Building Robust Error Handling with Exception Hierarchies
Key Takeaway
Using generic Exception for all errors made debugging difficult and prevented appropriate error responses. Creating a custom exception hierarchy enabled specific error handling, proper HTTP status codes, and targeted retry logic.
The Problem
Original error handling was too broad:
try:
monitor_budget()
except Exception as e:
return {'statusCode': 500} # Everything is 500
This prevented:
- Distinguishing transient from permanent errors
- Returning appropriate HTTP status codes
- Implementing selective retry logic
- Understanding root causes from logs
The Solution
Create exception hierarchy:
# core/exceptions.py
class MonitoringError(Exception):
"""Base exception for monitoring-related errors"""
pass
class MetricRetrievalError(MonitoringError):
"""Cannot retrieve metrics from CloudWatch"""
pass
class ThresholdEvaluationError(MonitoringError):
"""Cannot evaluate threshold conditions"""
pass
class NotificationError(Exception):
"""Notification delivery failed"""
pass
class ConfigurationError(Exception):
"""Invalid configuration"""
pass
Use specific exceptions:
def get_cloudwatch_metrics(metric_name):
try:
return cloudwatch.get_metric_statistics(...)
except ClientError as e:
if e.response['Error']['Code'] == 'Throttling':
raise MetricRetrievalError("CloudWatch throttled, retry later")
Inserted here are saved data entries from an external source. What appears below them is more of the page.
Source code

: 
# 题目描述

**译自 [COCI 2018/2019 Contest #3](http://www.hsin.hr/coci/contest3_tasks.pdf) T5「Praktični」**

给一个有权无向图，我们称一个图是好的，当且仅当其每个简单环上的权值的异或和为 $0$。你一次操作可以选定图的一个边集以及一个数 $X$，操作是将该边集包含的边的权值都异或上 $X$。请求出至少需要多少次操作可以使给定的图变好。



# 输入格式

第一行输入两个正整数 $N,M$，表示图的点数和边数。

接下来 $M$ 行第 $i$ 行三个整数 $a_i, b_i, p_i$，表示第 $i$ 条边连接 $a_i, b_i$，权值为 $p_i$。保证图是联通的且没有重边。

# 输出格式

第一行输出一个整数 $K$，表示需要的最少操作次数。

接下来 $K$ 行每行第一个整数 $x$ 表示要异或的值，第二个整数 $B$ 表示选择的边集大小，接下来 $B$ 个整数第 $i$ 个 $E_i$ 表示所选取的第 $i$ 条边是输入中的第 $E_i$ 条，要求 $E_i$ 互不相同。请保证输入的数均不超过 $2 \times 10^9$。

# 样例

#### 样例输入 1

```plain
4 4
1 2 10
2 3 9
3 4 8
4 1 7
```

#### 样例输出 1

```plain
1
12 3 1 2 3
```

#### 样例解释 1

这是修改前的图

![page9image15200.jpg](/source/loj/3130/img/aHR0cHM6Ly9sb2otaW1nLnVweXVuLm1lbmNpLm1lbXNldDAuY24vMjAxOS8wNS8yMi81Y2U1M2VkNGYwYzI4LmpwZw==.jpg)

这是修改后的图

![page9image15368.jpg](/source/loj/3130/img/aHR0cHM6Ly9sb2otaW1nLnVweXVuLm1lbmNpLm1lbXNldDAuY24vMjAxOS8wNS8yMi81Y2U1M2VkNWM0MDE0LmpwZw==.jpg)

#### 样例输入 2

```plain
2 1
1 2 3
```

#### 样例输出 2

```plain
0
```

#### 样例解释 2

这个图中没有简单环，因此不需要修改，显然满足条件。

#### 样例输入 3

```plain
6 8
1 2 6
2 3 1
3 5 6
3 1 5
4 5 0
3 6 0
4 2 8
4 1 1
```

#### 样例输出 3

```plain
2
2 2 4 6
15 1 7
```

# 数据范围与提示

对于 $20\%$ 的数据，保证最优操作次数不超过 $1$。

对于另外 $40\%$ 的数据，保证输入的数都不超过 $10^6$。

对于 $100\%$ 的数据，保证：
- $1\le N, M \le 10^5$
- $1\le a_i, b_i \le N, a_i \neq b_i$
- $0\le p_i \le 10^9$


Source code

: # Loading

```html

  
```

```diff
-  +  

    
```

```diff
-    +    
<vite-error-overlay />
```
raise MetricRetrievalError(f"Failed to get metrics: {e}")
Handle appropriately in handlers:
def lambda_handler(event, context):
try:
result = process_monitoring(event)
return {'statusCode': 200, 'body': json.dumps(result)}
except ConfigurationError as e:
logger.error(f"Configuration error: {e}")
return {'statusCode': 500, 'body': 'Configuration error'}
except MetricRetrievalError as e:
logger.warning(f"Metric retrieval failed (retryable): {e}")
return {'statusCode': 503, 'body': 'Service temporarily unavailable'}
except NotificationError as e:
logger.error(f"Notification failed: {e}")
# Don't fail monitoring if notification fails
return {'statusCode': 200, 'body': 'Monitoring succeeded, notification failed'}
except MonitoringError as e:
logger.error(f"Monitoring error: {e}")
return {'statusCode': 500, 'body': 'Monitoring error'}
Implementation Details
Add retry logic based on exception type:
def with_retry(max_attempts=3):
"""Retry only on transient errors"""
def decorator(func):
def wrapper(*args, **kwargs):
for attempt in range(max_attempts):
try:
return func(*args, **kwargs)
except MetricRetrievalError as e:
if attempt == max_attempts - 1:
raise
time.sleep(2 ** attempt) # Exponential backoff
except (ConfigurationError, ThresholdEvaluationError):
# Don't retry permanent errors
raise
return wrapper
return decorator
Impact and Results
- Debugging: Clear error types in logs
- Reliability: Transient errors retried, permanent errors fail fast
- User Experience: Appropriate HTTP status codes
- Monitoring: Different alerts for different error types
Lessons Learned
- Exception Hierarchies: Create specific exception types for specific errors
- Retry Logic: Only retry transient failures
- HTTP Status Codes: Map exception types to appropriate status codes
- Logging: Include exception type in logs for easier debugging
Custom exception hierarchies transform error handling from reactive debugging to proactive system design. Invest in proper exception design early in your project.